Struct LinUcb

Source

pub struct LinUcb { /* private fields */ }

Expand description

Seedable linear contextual bandit (LinUCB).

Usage:

call select_with_scores(arms, context) to get a choice + debug scores
call update_reward(chosen_arm, context, reward01) after observing reward

Implementations§

Source §

impl LinUcb

Source

pub fn new(cfg: LinUcbConfig) -> Self

Create a new LinUCB instance (deterministic by default).

Source

pub fn scores( &mut self, arms_in_order: &[String], context: &[f64], ) -> BTreeMap<String, LinUcbScore>

Return per-arm (ucb, mean, bonus) scores for a given context.

Source

pub fn select_with_scores<'a>( &mut self, arms_in_order: &'a [String], context: &[f64], ) -> Option<(&'a String, BTreeMap<String, LinUcbScore>)>

Select an arm for a given context, returning the chosen arm + per-arm scores.

Policy:

Explore each arm once (stable order) before using scores.
Otherwise choose argmax UCB; tie-break is stable, with seeded randomness as a last resort.

Source

pub fn decide( &mut self, arms_in_order: &[String], context: &[f64], ) -> Option<Decision>

Select (argmax UCB) and return a unified Decision.

Notes:

Does not include probs (this method is deterministic argmax).
Records explore-first vs deterministic choice.

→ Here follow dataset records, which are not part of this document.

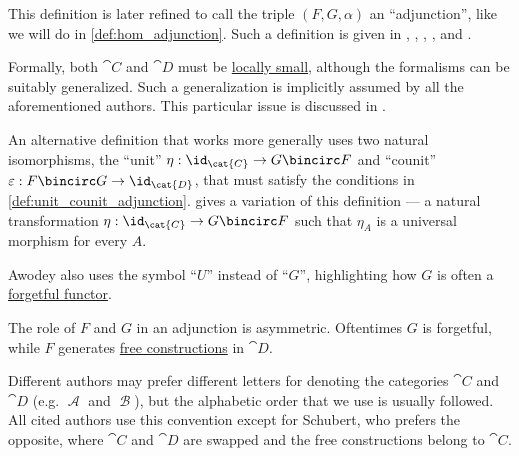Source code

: \begin{remark}
\begin{thmenum}
    This definition is later refined to call the triple \( (F, G, \alpha) \) an \enquote{adjunction}, like we will do in \cref{def:hom_adjunction}. Such a definition is given in
    \cite[80]{MacLane1998CategoryTheory},
    \cite[def. 16.4.1]{Schubert1972Categories},
    \cite[def. 4.1.1]{Perrone2024StartingCategoryTheory},
    \cite[def. 2.1.1]{Leinster2014BasicCategoryTheory},
    \cite[116]{Riehl2016CategoryTheory} and
    \cite[178]{ЦаленкоШульгейфер1974ОсновыТеорииКатегорий}.

    Formally, both \( \cat{C} \) and \( \cat{D} \) must be \hyperref[def:small_category]{locally small}, although the formalisms can be suitably generalized. Such a generalization is implicitly assumed by all the aforementioned authors. This particular issue is discussed in \cite{MathSE:definition_of_adjoint_functor_and_locally_small_categories}.

     An alternative definition that works more generally uses two natural isomorphisms, the \enquote{unit} \( \eta: \id_{\cat{C}} \to G \bincirc F \) and \enquote{counit} \( \varepsilon: F \bincirc G \to \id_{\cat{D}} \), that must satisfy the conditions in \cref{def:unit_counit_adjunction}. \Textcite[def. 9.1]{Awodey2010CategoryTheory} gives a variation of this definition --- a natural transformation \( \eta: \id_{\cat{C}} \to G \bincirc F \) such that \( \eta_A \) is a universal morphism for every \( A \).

    Awodey also uses the symbol \enquote{\( U \)} instead of \enquote{\( G \)}, highlighting how \( G \) is often a \hyperref[con:forgetful_functor]{forgetful functor}.

     The role of \( F \) and \( G \) in an adjunction is asymmetric. Oftentimes \( G \) is forgetful, while \( F \) generates \hyperref[con:free_construction]{free constructions} in \( \cat{D} \).

    Different authors may prefer different letters for denoting the categories \( \cat{C} \) and \( \cat{D} \) (e.g. \( \mscrA \) and \( \mscrB \)), but the alphabetic order that we use is usually followed. All cited authors use this convention except for Schubert, who prefers the opposite, where \( \cat{C} \) and \( \cat{D} \) are swapped and the free constructions belong to \( \cat{C} \).
  \end{thmenum}
\end{remark}


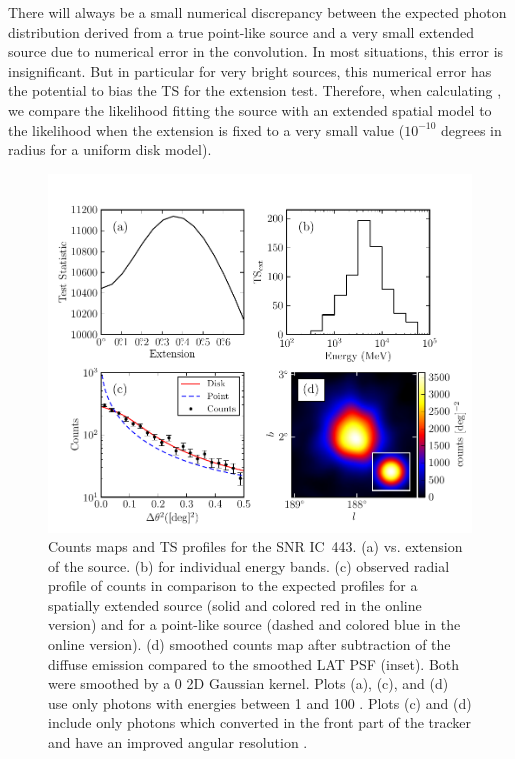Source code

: There will always be a small numerical discrepancy between the expected
photon distribution derived from a true point-like source and a very
small extended source due to numerical error in the convolution.  In most
situations, this error is insignificant.  But in particular for very
bright sources, this numerical error has the potential to bias the TS
for the extension test. Therefore, when calculating \tsext, we compare
the likelihood fitting the source with an extended spatial model to the
likelihood when the extension is fixed to a very small value ($10^{-10}$
degrees in radius for a uniform disk model).

\begin{figure}[htbp]
  \includegraphics{chapters/extended_analysis/figures/ic443_plots/four_plots_ic443_color.pdf}
  \caption{Counts maps and TS profiles for the SNR IC~443. (a)
  \ts vs. extension of the source. (b) \tsext for individual energy
  bands. (c) observed radial profile of counts in comparison to the
  expected profiles for a spatially extended source (solid and colored
  red in the online version) and for a point-like source (dashed and
  colored blue in the online version).  (d) smoothed counts map after
  subtraction of the diffuse emission compared to the smoothed LAT
  PSF (inset). Both were smoothed by a 0 2D Gaussian kernel.
  Plots (a), (c), and (d) use only photons with energies between 1
  \gev and 100 \gev.  Plots (c) and (d) include only photons which
  converted in the front part of the tracker and have an improved
  angular resolution \citep{atwood_2009a_large-telescope}.}
\end{figure}

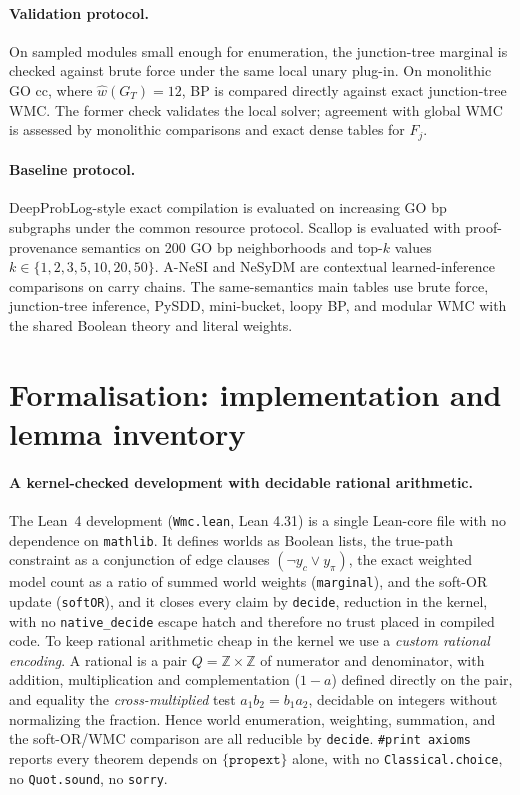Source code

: \documentclass[letterpaper]{article}
\begin{document}
\paragraph{Validation protocol.}
On sampled modules small enough for enumeration, the junction-tree marginal is checked against brute force under the same local unary plug-in. On monolithic GO cc, where \(\widehat w(G_T)=12\), BP is compared directly against exact junction-tree WMC. The former check validates the local solver; agreement with global WMC is assessed by monolithic comparisons and exact dense tables for \(F_j\).

\paragraph{Baseline protocol.}
DeepProbLog-style exact compilation is evaluated on increasing GO bp
subgraphs under the common resource protocol. Scallop is evaluated with
proof-provenance semantics on 200 GO bp neighborhoods and top-\(k\) values
\(k\in\{1,2,3,5,10,20,50\}\). A-NeSI and NeSyDM are contextual
learned-inference comparisons on carry chains. The same-semantics main
tables use brute force, junction-tree inference, PySDD, mini-bucket, loopy
BP, and modular WMC with the shared Boolean theory and literal weights.

\section{Formalisation: implementation and lemma inventory}\label{app:lean}

\paragraph{A kernel-checked development with decidable rational arithmetic.}
The Lean~4 development (\texttt{Wmc.lean}, Lean 4.31) is a single Lean-core file with no
dependence on \texttt{mathlib}. It defines worlds as Boolean lists, the true-path constraint
as a conjunction of edge clauses $(\neg y_c \vee y_\pi)$, the exact weighted model count as a
ratio of summed world weights (\texttt{marginal}), and the soft-OR update (\texttt{softOR}),
and it closes every claim by \texttt{decide}, reduction in the kernel, with no
\texttt{native\_decide} escape hatch and therefore no trust placed in compiled code. To keep
rational arithmetic cheap in the kernel we use a \emph{custom rational encoding}. A rational
is a pair $Q=\mathbb{Z}\times\mathbb{Z}$ of numerator and denominator, with addition,
multiplication and complementation ($1-a$) defined directly on the pair, and equality the
\emph{cross-multiplied} test $a_1 b_2 = b_1 a_2$, decidable on integers without normalizing the
fraction. Hence world enumeration, weighting, summation, and the soft-OR/WMC comparison are all
reducible by \texttt{decide}. \texttt{\#print axioms} reports every theorem depends on
$\{\texttt{propext}\}$ alone, with no \texttt{Classical.choice}, no \texttt{Quot.sound}, no
\texttt{sorry}.
\end{document}

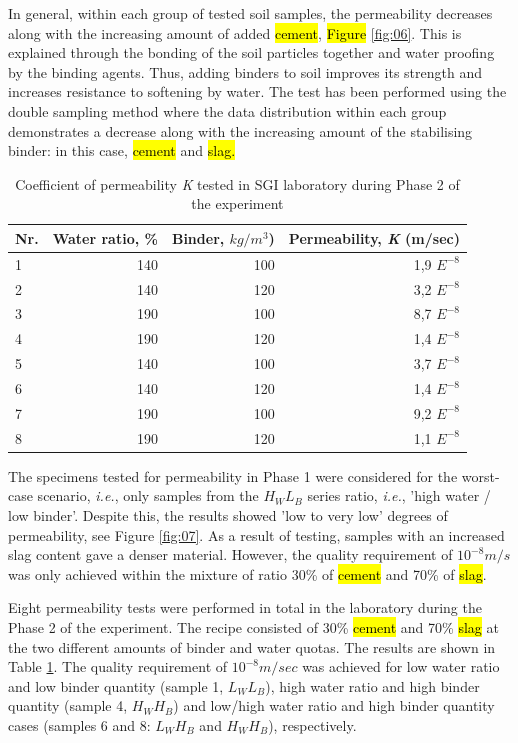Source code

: \documentclass{amestyle}
\begin{document}
In general, within each group of tested soil samples, the permeability decreases along with the increasing amount of added \hl{cement}, \hl{Figure} \ref{fig:06}. This is explained through the bonding of the soil particles together and water proofing by the binding agents. Thus, adding binders to soil improves its strength and increases resistance to softening by water. The test has been performed using the double sampling method where the data distribution within each group demonstrates a decrease along with the increasing amount of the stabilising binder: in this case, \hl{cement} and \hl{slag.} 

\begin{table}[htbp]
  \caption{Coefficient of permeability \emph{K} tested in SGI laboratory during Phase 2 of the experiment}
  \label{tab:1}
  \centering
  \begin{tabular}{| l | r | r | r |}
    \hline
    \multicolumn{1}{|c|}{Nr.} &
    \multicolumn{1}{|c|}{Water ratio, \%} &
    \multicolumn{1}{|c|}{Binder, $kg/m^3$)} &
    \multicolumn{1}{|c|}{Permeability, \emph{K} (m/sec) } \\\hline
    1 & 140 & 100 & 1,9 $E^{-8}$ \\
    2 & 140 & 120 & 3,2 $E^{-8}$ \\
    3 & 190 & 100 & 8,7 $E^{-8}$ \\
    4 & 190 & 120 & 1,4 $E^{-8}$ \\
    5 & 140 & 100 & 3,7 $E^{-8}$ \\
    6 & 140 & 120 & 1,4 $E^{-8}$ \\
    7 & 190 & 100 & 9,2 $E^{-8}$ \\
    8 & 190 & 120 & 1,1 $E^{-8}$ \\\hline
  \end{tabular}
\end{table}

The specimens tested for permeability in Phase 1 were considered for the worst-case scenario, \emph{i.e.}, only samples from the $H_WL_B$ series ratio, \emph{i.e.}, 'high water / low binder'. Despite this, the results showed 'low to very low' degrees of permeability, see Figure \ref{fig:07}. As a result of testing, samples with an increased slag content gave a denser material. However, the quality requirement of $10^{-8} m/s$ was only achieved within the mixture of ratio 30\% of \hl{cement} and 70\% of \hl{slag}. 

Eight permeability tests were performed in total in the laboratory during the Phase 2 of the experiment. The recipe consisted of 30\% \hl{cement} and 70\% \hl{slag} at the two different amounts of binder and water quotas. The results are shown in Table \ref{tab:1}. The quality requirement of $10^{-8} m/sec$ was achieved for low water ratio and low binder quantity (sample 1, $L_WL_B$), high water ratio and high binder quantity (sample 4, $H_WH_B$) and low/high water ratio and high binder quantity cases (samples 6 and 8: $L_WH_B$ and $H_WH_B$), respectively. 
\end{document}
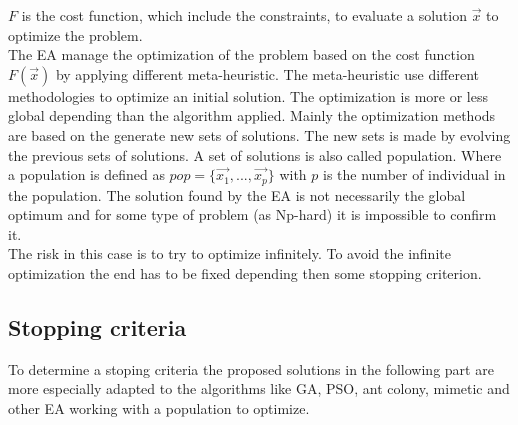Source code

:  $F$ is the cost function, which include the constraints, to evaluate a solution $\vec{x}$ to optimize the problem. \\
The EA manage the optimization of the problem based on the cost function $F(\vec{x})$ by applying different meta-heuristic. 
The meta-heuristic use different methodologies to optimize an initial solution. The optimization is more or less global depending than the algorithm applied. 
Mainly the optimization methods are based on the generate new sets of solutions. The new sets is made by evolving the previous sets of solutions. A set of solutions is also called population. %
Where a population is defined as $pop=\{\vec{x_1}, ...,\vec{x_p}  \}$ with $p$ is the number of individual in the population. 
The solution found by the EA is not necessarily the global optimum and for some type of problem (as Np-hard) it is impossible to confirm it. \\
The risk in this case is to try to optimize infinitely. To avoid the infinite optimization the end has to be fixed depending then some stopping criterion.

\subsection{Stopping criteria}
 
To  determine a stoping criteria  the proposed solutions in the following part are more especially adapted to the algorithms like GA, PSO, ant colony, mimetic and other EA working with a population to optimize.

Explore-first detection: select_with_scores already returns an unseen arm (uses == 0) in stable order before using UCB scores. We re-read the state here to tag the decision correctly; this is intentionally a read-after-select (not a second decision), so the tag always agrees with the choice.

Source

pub fn probabilities( &mut self, arms_in_order: &[String], context: &[f64], temperature: f64, ) -> BTreeMap<String, f64>

Softmax distribution over arms based on their current UCB scores for this context.

This is useful for:

traffic-splitting (probabilistic routing)
logging an approximate propensity distribution for offline evaluation

§Example

use muxer::{LinUcb, LinUcbConfig};

let arms = vec!["a".to_string(), "b".to_string()];
let mut p = LinUcb::new(LinUcbConfig { dim: 2, ..LinUcbConfig::default() });
let probs = p.probabilities(&arms, &[0.2, 0.8], 0.3);
let s: f64 = probs.values().sum();
assert!((s - 1.0).abs() < 1e-9);

Source

pub fn select_softmax_ucb_with_probs<'a>( &mut self, arms_in_order: &'a [String], context: &[f64], temperature: f64, ) -> Option<(&'a String, BTreeMap<String, f64>)>

Select an arm by sampling from probabilities(...), returning the chosen arm and the probabilities used.

Policy:

Explore each arm once in stable order (still returns a full probs map).
Otherwise sample from a softmax over UCB scores (seeded RNG).

§Example

use muxer::{LinUcb, LinUcbConfig};

let arms = vec!["a".to_string(), "b".to_string()];
let mut p = LinUcb::new(LinUcbConfig { dim: 2, seed: 0, ..LinUcbConfig::default() });
let (chosen, probs) = p.select_softmax_ucb_with_probs(&arms, &[0.2, 0.8], 0.3).unwrap();
p.update_reward(chosen, &[0.2, 0.8], 1.0);
let s: f64 = probs.values().sum();
assert!((s - 1.0).abs() < 1e-9);

Source

pub fn decide_softmax_ucb( &mut self, arms_in_order: &[String], context: &[f64], temperature: f64, ) -> Option<Decision>

Select via softmax over UCB scores and return a unified Decision.

Notes:

Always includes probs (the softmax allocation over UCB for this context).
Records explore-first vs sampling and numerical fallback.

Source

pub fn update_reward(&mut self, arm: &str, context: &[f64], reward01: f64)

Update the model for arm given the same context used for selection and a reward in [0, 1].

Source

pub fn theta_vectors( &mut self, arms_in_order: &[String], ) -> BTreeMap<String, Vec<f64>>

Return per-arm theta vectors (A_inv @ b) for sensitivity analysis.

Each arm’s theta is its learned response function: E[reward | context x] = theta^T x. The matrix of theta vectors (arms x dim) can be fed to pare::sensitivity::analyze_redundancy to compute the gradient rank and identify which arms have genuinely different context-dependent behavior.

Source

pub fn snapshot(&self) -> LinUcbState

Capture a persistence snapshot of the current LinUCB state.

This includes per-arm sufficient statistics (A_inv, b, uses) so that a caller can serialize, store, and later restore the policy state across process restarts.

Source

pub fn restore(&mut self, st: LinUcbState)

Restore a previously snapshotted LinUCB state.

Arms not present in the snapshot are initialized fresh. Arms in the snapshot but not in the current arm set are ignored. Dimension mismatches cause affected arms to be re-initialized.